▸ **What this task involves**
Please repeat each line below exactly, with no images in the copy.

▸ **Given records**
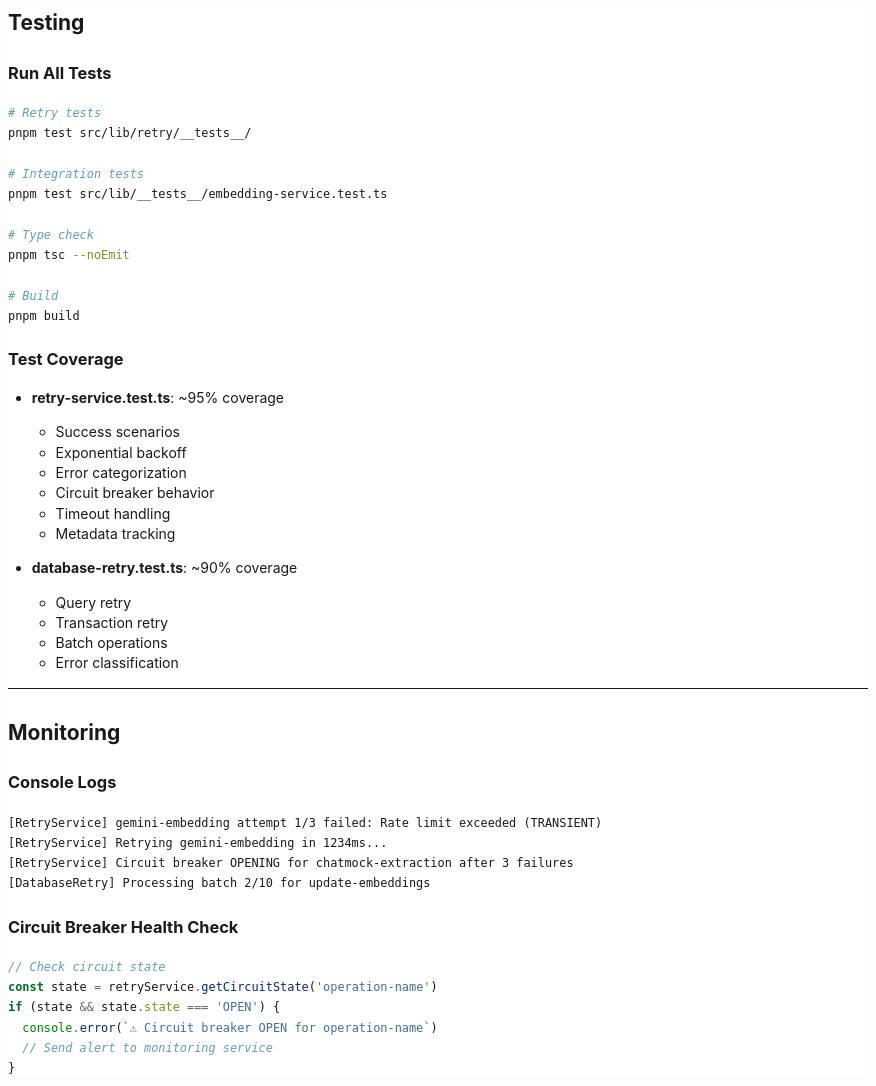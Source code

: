 
## Testing

### Run All Tests

```bash
# Retry tests
pnpm test src/lib/retry/__tests__/

# Integration tests
pnpm test src/lib/__tests__/embedding-service.test.ts

# Type check
pnpm tsc --noEmit

# Build
pnpm build
```

### Test Coverage

- **retry-service.test.ts**: ~95% coverage
  - Success scenarios
  - Exponential backoff
  - Error categorization
  - Circuit breaker behavior
  - Timeout handling
  - Metadata tracking

- **database-retry.test.ts**: ~90% coverage
  - Query retry
  - Transaction retry
  - Batch operations
  - Error classification

---

## Monitoring

### Console Logs

```
[RetryService] gemini-embedding attempt 1/3 failed: Rate limit exceeded (TRANSIENT)
[RetryService] Retrying gemini-embedding in 1234ms...
[RetryService] Circuit breaker OPENING for chatmock-extraction after 3 failures
[DatabaseRetry] Processing batch 2/10 for update-embeddings
```

### Circuit Breaker Health Check

```typescript
// Check circuit state
const state = retryService.getCircuitState('operation-name')
if (state && state.state === 'OPEN') {
  console.error(`⚠️ Circuit breaker OPEN for operation-name`)
  // Send alert to monitoring service
}
```
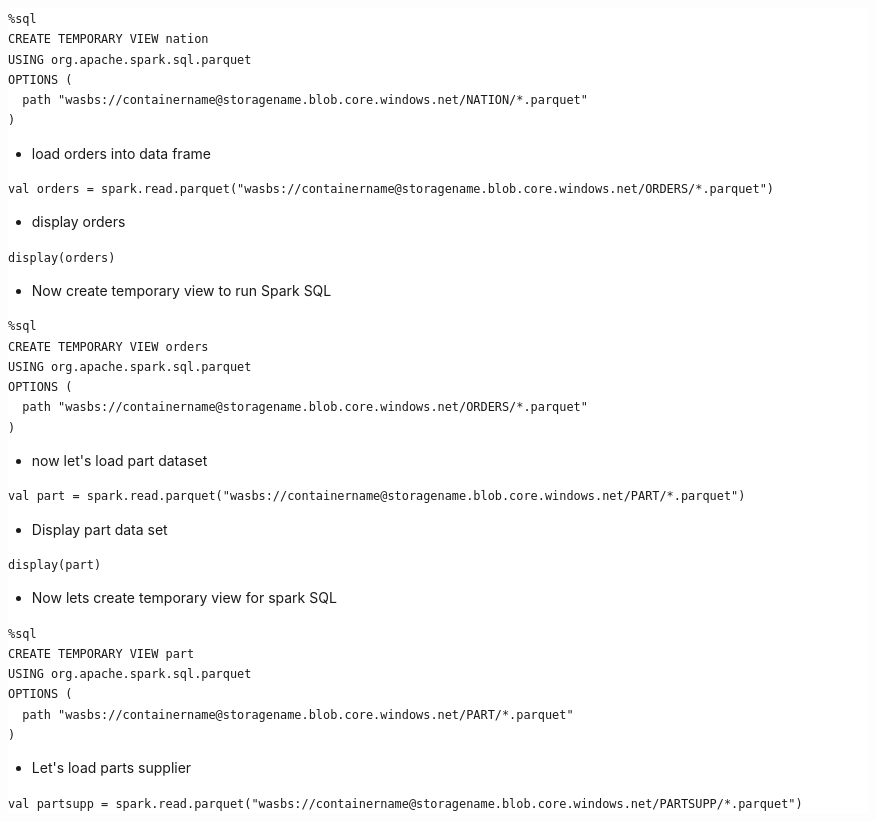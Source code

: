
 ```
%sql
CREATE TEMPORARY VIEW nation
USING org.apache.spark.sql.parquet
OPTIONS (
  path "wasbs://containername@storagename.blob.core.windows.net/NATION/*.parquet"
)
```

- load orders into data frame

```
val orders = spark.read.parquet("wasbs://containername@storagename.blob.core.windows.net/ORDERS/*.parquet")
```

- display orders

```
display(orders)
```

- Now create temporary view to run Spark SQL

```
%sql
CREATE TEMPORARY VIEW orders
USING org.apache.spark.sql.parquet
OPTIONS (
  path "wasbs://containername@storagename.blob.core.windows.net/ORDERS/*.parquet"
)
```

- now let's load part dataset

```
val part = spark.read.parquet("wasbs://containername@storagename.blob.core.windows.net/PART/*.parquet")
```

- Display part data set

```
display(part)
```

- Now lets create temporary view for spark SQL

```
%sql
CREATE TEMPORARY VIEW part
USING org.apache.spark.sql.parquet
OPTIONS (
  path "wasbs://containername@storagename.blob.core.windows.net/PART/*.parquet"
)
```

- Let's load parts supplier

```
val partsupp = spark.read.parquet("wasbs://containername@storagename.blob.core.windows.net/PARTSUPP/*.parquet")
```

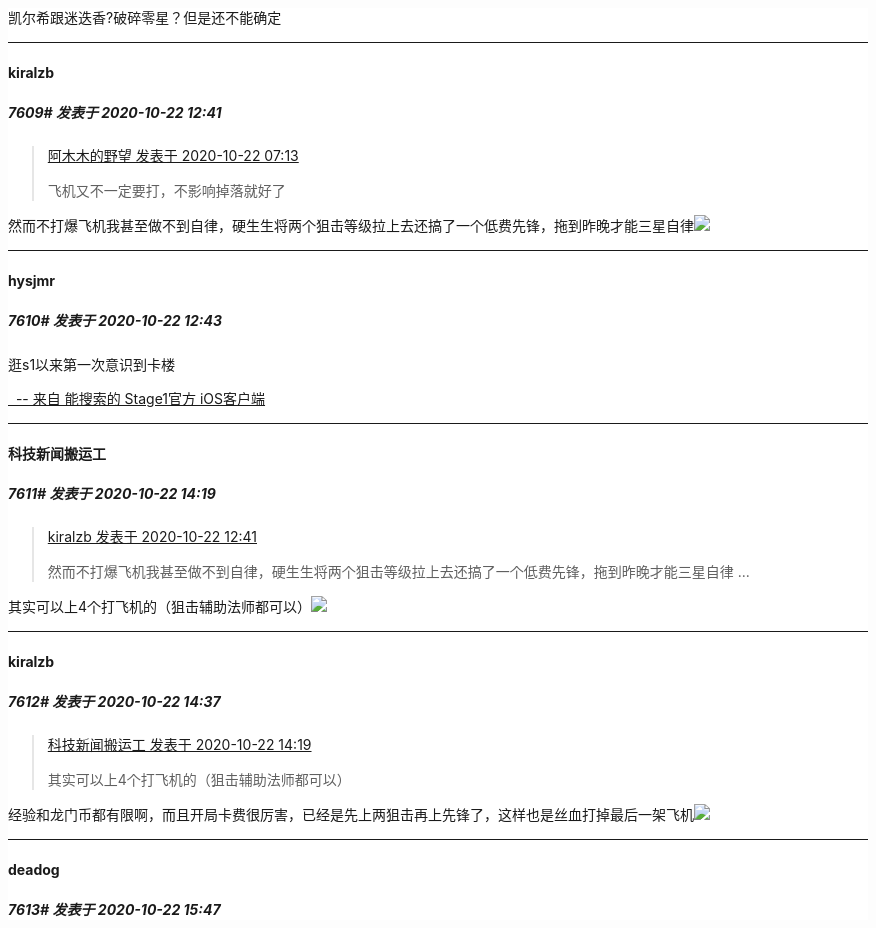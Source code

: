 
凯尔希跟迷迭香?破碎零星？但是还不能确定


*****

####  kiralzb  
##### 7609#       发表于 2020-10-22 12:41


<blockquote><a href="httphttps://bbs.saraba1st.com/2b/forum.php?mod=redirect&amp;goto=findpost&amp;pid=49123119&amp;ptid=1937785" target="_blank">阿木木的野望 发表于 2020-10-22 07:13</a>

飞机又不一定要打，不影响掉落就好了</blockquote>
然而不打爆飞机我甚至做不到自律，硬生生将两个狙击等级拉上去还搞了一个低费先锋，拖到昨晚才能三星自律<img src="https://static.saraba1st.com/image/smiley/face2017/068.png" referrerpolicy="no-referrer">


*****

####  hysjmr  
##### 7610#       发表于 2020-10-22 12:43


逛s1以来第一次意识到卡楼

[  -- 来自 能搜索的 Stage1官方 iOS客户端](https://itunes.apple.com/fi/app/saraba1st/id1221237470?mt=8)


*****

####  科技新闻搬运工  
##### 7611#       发表于 2020-10-22 14:19


<blockquote><a href="httphttps://bbs.saraba1st.com/2b/forum.php?mod=redirect&amp;goto=findpost&amp;pid=49126479&amp;ptid=1937785" target="_blank">kiralzb 发表于 2020-10-22 12:41</a>

然而不打爆飞机我甚至做不到自律，硬生生将两个狙击等级拉上去还搞了一个低费先锋，拖到昨晚才能三星自律 ...</blockquote>
其实可以上4个打飞机的（狙击辅助法师都可以）<img src="https://static.saraba1st.com/image/smiley/face2017/068.png" referrerpolicy="no-referrer">


*****

####  kiralzb  
##### 7612#       发表于 2020-10-22 14:37


<blockquote><a href="httphttps://bbs.saraba1st.com/2b/forum.php?mod=redirect&amp;goto=findpost&amp;pid=49127472&amp;ptid=1937785" target="_blank">科技新闻搬运工 发表于 2020-10-22 14:19</a>

其实可以上4个打飞机的（狙击辅助法师都可以）</blockquote>
经验和龙门币都有限啊，而且开局卡费很厉害，已经是先上两狙击再上先锋了，这样也是丝血打掉最后一架飞机<img src="https://static.saraba1st.com/image/smiley/face2017/068.png" referrerpolicy="no-referrer">


*****

####  deadog  
##### 7613#       发表于 2020-10-22 15:47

▸ **Response area**
Source code

: 
## Testing

### Run All Tests

```bash
# Retry tests
pnpm test src/lib/retry/__tests__/

# Integration tests
pnpm test src/lib/__tests__/embedding-service.test.ts

# Type check
pnpm tsc --noEmit

# Build
pnpm build
```

### Test Coverage

- **retry-service.test.ts**: ~95% coverage
  - Success scenarios
  - Exponential backoff
  - Error categorization
  - Circuit breaker behavior
  - Timeout handling
  - Metadata tracking

- **database-retry.test.ts**: ~90% coverage
  - Query retry
  - Transaction retry
  - Batch operations
  - Error classification

---

## Monitoring

### Console Logs

```
[RetryService] gemini-embedding attempt 1/3 failed: Rate limit exceeded (TRANSIENT)
[RetryService] Retrying gemini-embedding in 1234ms...
[RetryService] Circuit breaker OPENING for chatmock-extraction after 3 failures
[DatabaseRetry] Processing batch 2/10 for update-embeddings
```

### Circuit Breaker Health Check

```typescript
// Check circuit state
const state = retryService.getCircuitState('operation-name')
if (state && state.state === 'OPEN') {
  console.error(`⚠️ Circuit breaker OPEN for operation-name`)
  // Send alert to monitoring service
}
```
Source code

:
 ```
%sql
CREATE TEMPORARY VIEW nation
USING org.apache.spark.sql.parquet
OPTIONS (
  path "wasbs://containername@storagename.blob.core.windows.net/NATION/*.parquet"
)
```

- load orders into data frame

```
val orders = spark.read.parquet("wasbs://containername@storagename.blob.core.windows.net/ORDERS/*.parquet")
```

- display orders

```
display(orders)
```

- Now create temporary view to run Spark SQL

```
%sql
CREATE TEMPORARY VIEW orders
USING org.apache.spark.sql.parquet
OPTIONS (
  path "wasbs://containername@storagename.blob.core.windows.net/ORDERS/*.parquet"
)
```

- now let's load part dataset

```
val part = spark.read.parquet("wasbs://containername@storagename.blob.core.windows.net/PART/*.parquet")
```

- Display part data set

```
display(part)
```

- Now lets create temporary view for spark SQL

```
%sql
CREATE TEMPORARY VIEW part
USING org.apache.spark.sql.parquet
OPTIONS (
  path "wasbs://containername@storagename.blob.core.windows.net/PART/*.parquet"
)
```

- Let's load parts supplier

```
val partsupp = spark.read.parquet("wasbs://containername@storagename.blob.core.windows.net/PARTSUPP/*.parquet")
```

Source code

: 
凯尔希跟迷迭香?破碎零星？但是还不能确定


*****

####  kiralzb  
##### 7609#       发表于 2020-10-22 12:41


<blockquote><a href="httphttps://bbs.saraba1st.com/2b/forum.php?mod=redirect&amp;goto=findpost&amp;pid=49123119&amp;ptid=1937785" target="_blank">阿木木的野望 发表于 2020-10-22 07:13</a>

飞机又不一定要打，不影响掉落就好了</blockquote>
然而不打爆飞机我甚至做不到自律，硬生生将两个狙击等级拉上去还搞了一个低费先锋，拖到昨晚才能三星自律<img src="https://static.saraba1st.com/image/smiley/face2017/068.png" referrerpolicy="no-referrer">


*****

####  hysjmr  
##### 7610#       发表于 2020-10-22 12:43


逛s1以来第一次意识到卡楼

[  -- 来自 能搜索的 Stage1官方 iOS客户端](https://itunes.apple.com/fi/app/saraba1st/id1221237470?mt=8)


*****

####  科技新闻搬运工  
##### 7611#       发表于 2020-10-22 14:19


<blockquote><a href="httphttps://bbs.saraba1st.com/2b/forum.php?mod=redirect&amp;goto=findpost&amp;pid=49126479&amp;ptid=1937785" target="_blank">kiralzb 发表于 2020-10-22 12:41</a>

然而不打爆飞机我甚至做不到自律，硬生生将两个狙击等级拉上去还搞了一个低费先锋，拖到昨晚才能三星自律 ...</blockquote>
其实可以上4个打飞机的（狙击辅助法师都可以）<img src="https://static.saraba1st.com/image/smiley/face2017/068.png" referrerpolicy="no-referrer">


*****

####  kiralzb  
##### 7612#       发表于 2020-10-22 14:37


<blockquote><a href="httphttps://bbs.saraba1st.com/2b/forum.php?mod=redirect&amp;goto=findpost&amp;pid=49127472&amp;ptid=1937785" target="_blank">科技新闻搬运工 发表于 2020-10-22 14:19</a>

其实可以上4个打飞机的（狙击辅助法师都可以）</blockquote>
经验和龙门币都有限啊，而且开局卡费很厉害，已经是先上两狙击再上先锋了，这样也是丝血打掉最后一架飞机<img src="https://static.saraba1st.com/image/smiley/face2017/068.png" referrerpolicy="no-referrer">


*****

####  deadog  
##### 7613#       发表于 2020-10-22 15:47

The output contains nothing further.